# [PROBLEM TO SOLVE]
Would you copy out the following entries exactly, without any of the pictures?

# [DATA]
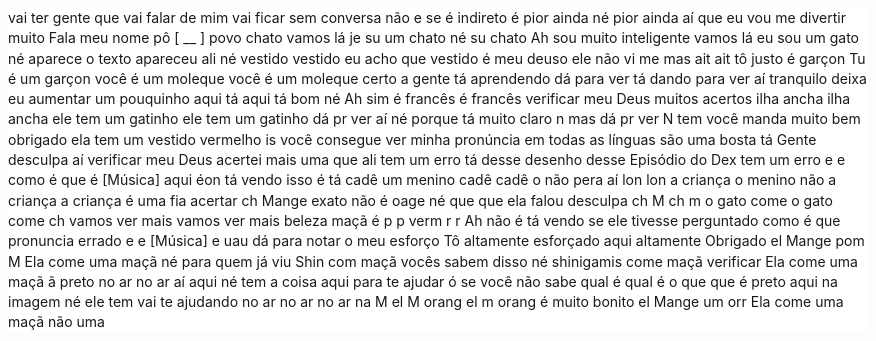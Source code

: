 vai ter gente que vai falar de mim vai
ficar sem conversa não e se é indireto é
pior ainda né pior ainda aí que eu vou
me divertir muito Fala meu nome pô [ __ ]
povo chato vamos lá je su um chato né su
chato
Ah sou muito inteligente vamos lá eu sou
um gato né aparece o texto apareceu ali
né vestido vestido eu acho que vestido
é meu
deuso ele não vi me mas ait
ait tô justo é
garçon Tu é um garçon você é um moleque
você é um moleque certo a gente tá
aprendendo dá para ver tá dando para ver
aí tranquilo deixa eu aumentar um
pouquinho aqui tá aqui tá bom né
Ah sim é francês é
francês
verificar meu Deus muitos acertos ilha
ancha ilha ancha
ele tem um gatinho ele tem um gatinho dá
pr ver aí né porque tá muito claro n mas
dá pr ver N
tem você manda muito bem
obrigado ela tem um vestido vermelho is
você consegue
ver minha pronúncia em todas as línguas
são uma bosta tá Gente desculpa aí
verificar meu Deus acertei mais
uma que ali tem um erro
tá desse desenho desse Episódio do Dex
tem um erro e e como é que é
[Música]
aqui éon tá
vendo isso é tá cadê um menino cadê cadê
o não pera aí lon lon a criança o menino
não a criança a criança é uma fia
acertar
ch Mange exato não
é oage
né que que ela falou desculpa ch M ch m
o gato come o gato come
ch vamos ver mais vamos ver mais beleza
maçã é p p verm r
r Ah não é tá vendo se ele tivesse
perguntado como é que pronuncia errado e
e
[Música]
e uau dá para notar o meu esforço Tô
altamente esforçado aqui altamente
Obrigado el Mange
pom
M Ela come uma maçã né para quem já
viu Shin com maçã vocês sabem disso né
shinigamis come maçã verificar Ela come
uma maçã
ã preto no ar no ar aí aqui né tem a
coisa aqui para te ajudar ó se você não
sabe qual é qual é o que que é preto
aqui na imagem né ele tem vai te
ajudando no ar no ar no ar na M el M
orang el m orang é muito bonito el Mange
um orr Ela come uma maçã não uma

# [SOLUTION BELOW]
Source code

: vai ter gente que vai falar de mim vai
ficar sem conversa não e se é indireto é
pior ainda né pior ainda aí que eu vou
me divertir muito Fala meu nome pô [ __ ]
povo chato vamos lá je su um chato né su
chato
Ah sou muito inteligente vamos lá eu sou
um gato né aparece o texto apareceu ali
né vestido vestido eu acho que vestido
é meu
deuso ele não vi me mas ait
ait tô justo é
garçon Tu é um garçon você é um moleque
você é um moleque certo a gente tá
aprendendo dá para ver tá dando para ver
aí tranquilo deixa eu aumentar um
pouquinho aqui tá aqui tá bom né
Ah sim é francês é
francês
verificar meu Deus muitos acertos ilha
ancha ilha ancha
ele tem um gatinho ele tem um gatinho dá
pr ver aí né porque tá muito claro n mas
dá pr ver N
tem você manda muito bem
obrigado ela tem um vestido vermelho is
você consegue
ver minha pronúncia em todas as línguas
são uma bosta tá Gente desculpa aí
verificar meu Deus acertei mais
uma que ali tem um erro
tá desse desenho desse Episódio do Dex
tem um erro e e como é que é
[Música]
aqui éon tá
vendo isso é tá cadê um menino cadê cadê
o não pera aí lon lon a criança o menino
não a criança a criança é uma fia
acertar
ch Mange exato não
é oage
né que que ela falou desculpa ch M ch m
o gato come o gato come
ch vamos ver mais vamos ver mais beleza
maçã é p p verm r
r Ah não é tá vendo se ele tivesse
perguntado como é que pronuncia errado e
e
[Música]
e uau dá para notar o meu esforço Tô
altamente esforçado aqui altamente
Obrigado el Mange
pom
M Ela come uma maçã né para quem já
viu Shin com maçã vocês sabem disso né
shinigamis come maçã verificar Ela come
uma maçã
ã preto no ar no ar aí aqui né tem a
coisa aqui para te ajudar ó se você não
sabe qual é qual é o que que é preto
aqui na imagem né ele tem vai te
ajudando no ar no ar no ar na M el M
orang el m orang é muito bonito el Mange
um orr Ela come uma maçã não uma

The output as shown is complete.